__What this task involves__: Reproduce the records below exactly as they are written.

(Records for the exercise begins)

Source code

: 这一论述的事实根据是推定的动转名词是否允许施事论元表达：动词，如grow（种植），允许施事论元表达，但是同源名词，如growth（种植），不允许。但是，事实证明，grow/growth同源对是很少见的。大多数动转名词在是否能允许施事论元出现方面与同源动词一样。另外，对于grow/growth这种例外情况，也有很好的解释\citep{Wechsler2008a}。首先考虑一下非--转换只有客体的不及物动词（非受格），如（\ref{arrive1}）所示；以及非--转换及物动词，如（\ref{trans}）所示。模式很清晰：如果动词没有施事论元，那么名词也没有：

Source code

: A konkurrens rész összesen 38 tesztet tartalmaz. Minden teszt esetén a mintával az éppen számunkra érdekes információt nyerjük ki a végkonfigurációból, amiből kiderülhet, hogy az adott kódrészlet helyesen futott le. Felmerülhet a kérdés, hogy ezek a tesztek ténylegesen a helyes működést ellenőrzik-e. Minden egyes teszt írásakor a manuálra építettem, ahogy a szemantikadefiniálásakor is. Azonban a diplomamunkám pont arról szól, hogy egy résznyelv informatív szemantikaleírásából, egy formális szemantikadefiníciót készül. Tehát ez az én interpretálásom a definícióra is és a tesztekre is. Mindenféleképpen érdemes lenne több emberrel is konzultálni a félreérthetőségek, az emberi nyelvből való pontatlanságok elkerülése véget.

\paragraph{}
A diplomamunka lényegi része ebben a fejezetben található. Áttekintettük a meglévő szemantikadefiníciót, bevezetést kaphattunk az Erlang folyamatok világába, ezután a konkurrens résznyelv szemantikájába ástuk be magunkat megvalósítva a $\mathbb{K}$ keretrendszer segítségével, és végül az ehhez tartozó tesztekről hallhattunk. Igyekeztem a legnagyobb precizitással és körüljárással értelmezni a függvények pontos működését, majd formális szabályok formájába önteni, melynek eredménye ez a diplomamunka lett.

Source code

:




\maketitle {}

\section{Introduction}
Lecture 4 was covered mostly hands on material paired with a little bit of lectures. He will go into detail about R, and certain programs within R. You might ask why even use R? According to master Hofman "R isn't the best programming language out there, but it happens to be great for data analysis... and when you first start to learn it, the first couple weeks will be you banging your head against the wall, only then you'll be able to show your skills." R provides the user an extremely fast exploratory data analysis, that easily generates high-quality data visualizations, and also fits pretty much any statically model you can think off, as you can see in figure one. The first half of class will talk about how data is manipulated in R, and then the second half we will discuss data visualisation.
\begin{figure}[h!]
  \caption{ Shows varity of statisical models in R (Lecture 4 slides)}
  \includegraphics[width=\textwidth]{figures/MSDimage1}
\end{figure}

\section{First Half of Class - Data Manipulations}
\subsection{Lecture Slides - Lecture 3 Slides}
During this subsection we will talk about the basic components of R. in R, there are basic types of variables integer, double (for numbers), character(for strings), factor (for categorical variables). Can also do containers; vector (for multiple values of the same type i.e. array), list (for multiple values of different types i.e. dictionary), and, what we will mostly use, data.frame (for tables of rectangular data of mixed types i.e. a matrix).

(Records for the exercise ends)

__Solution below__:
Source code

: 这一论述的事实根据是推定的动转名词是否允许施事论元表达：动词，如grow（种植），允许施事论元表达，但是同源名词，如growth（种植），不允许。但是，事实证明，grow/growth同源对是很少见的。大多数动转名词在是否能允许施事论元出现方面与同源动词一样。另外，对于grow/growth这种例外情况，也有很好的解释\citep{Wechsler2008a}。首先考虑一下非--转换只有客体的不及物动词（非受格），如（\ref{arrive1}）所示；以及非--转换及物动词，如（\ref{trans}）所示。模式很清晰：如果动词没有施事论元，那么名词也没有：

Source code

: A konkurrens rész összesen 38 tesztet tartalmaz. Minden teszt esetén a mintával az éppen számunkra érdekes információt nyerjük ki a végkonfigurációból, amiből kiderülhet, hogy az adott kódrészlet helyesen futott le. Felmerülhet a kérdés, hogy ezek a tesztek ténylegesen a helyes működést ellenőrzik-e. Minden egyes teszt írásakor a manuálra építettem, ahogy a szemantikadefiniálásakor is. Azonban a diplomamunkám pont arról szól, hogy egy résznyelv informatív szemantikaleírásából, egy formális szemantikadefiníciót készül. Tehát ez az én interpretálásom a definícióra is és a tesztekre is. Mindenféleképpen érdemes lenne több emberrel is konzultálni a félreérthetőségek, az emberi nyelvből való pontatlanságok elkerülése véget.

\paragraph{}
A diplomamunka lényegi része ebben a fejezetben található. Áttekintettük a meglévő szemantikadefiníciót, bevezetést kaphattunk az Erlang folyamatok világába, ezután a konkurrens résznyelv szemantikájába ástuk be magunkat megvalósítva a $\mathbb{K}$ keretrendszer segítségével, és végül az ehhez tartozó tesztekről hallhattunk. Igyekeztem a legnagyobb precizitással és körüljárással értelmezni a függvények pontos működését, majd formális szabályok formájába önteni, melynek eredménye ez a diplomamunka lett.

Source code

:




\maketitle {}

\section{Introduction}
Lecture 4 was covered mostly hands on material paired with a little bit of lectures. He will go into detail about R, and certain programs within R. You might ask why even use R? According to master Hofman "R isn't the best programming language out there, but it happens to be great for data analysis... and when you first start to learn it, the first couple weeks will be you banging your head against the wall, only then you'll be able to show your skills." R provides the user an extremely fast exploratory data analysis, that easily generates high-quality data visualizations, and also fits pretty much any statically model you can think off, as you can see in figure one. The first half of class will talk about how data is manipulated in R, and then the second half we will discuss data visualisation.
\begin{figure}[h!]
  \caption{ Shows varity of statisical models in R (Lecture 4 slides)}
  \includegraphics[width=\textwidth]{figures/MSDimage1}
\end{figure}

\section{First Half of Class - Data Manipulations}
\subsection{Lecture Slides - Lecture 3 Slides}
During this subsection we will talk about the basic components of R. in R, there are basic types of variables integer, double (for numbers), character(for strings), factor (for categorical variables). Can also do containers; vector (for multiple values of the same type i.e. array), list (for multiple values of different types i.e. dictionary), and, what we will mostly use, data.frame (for tables of rectangular data of mixed types i.e. a matrix).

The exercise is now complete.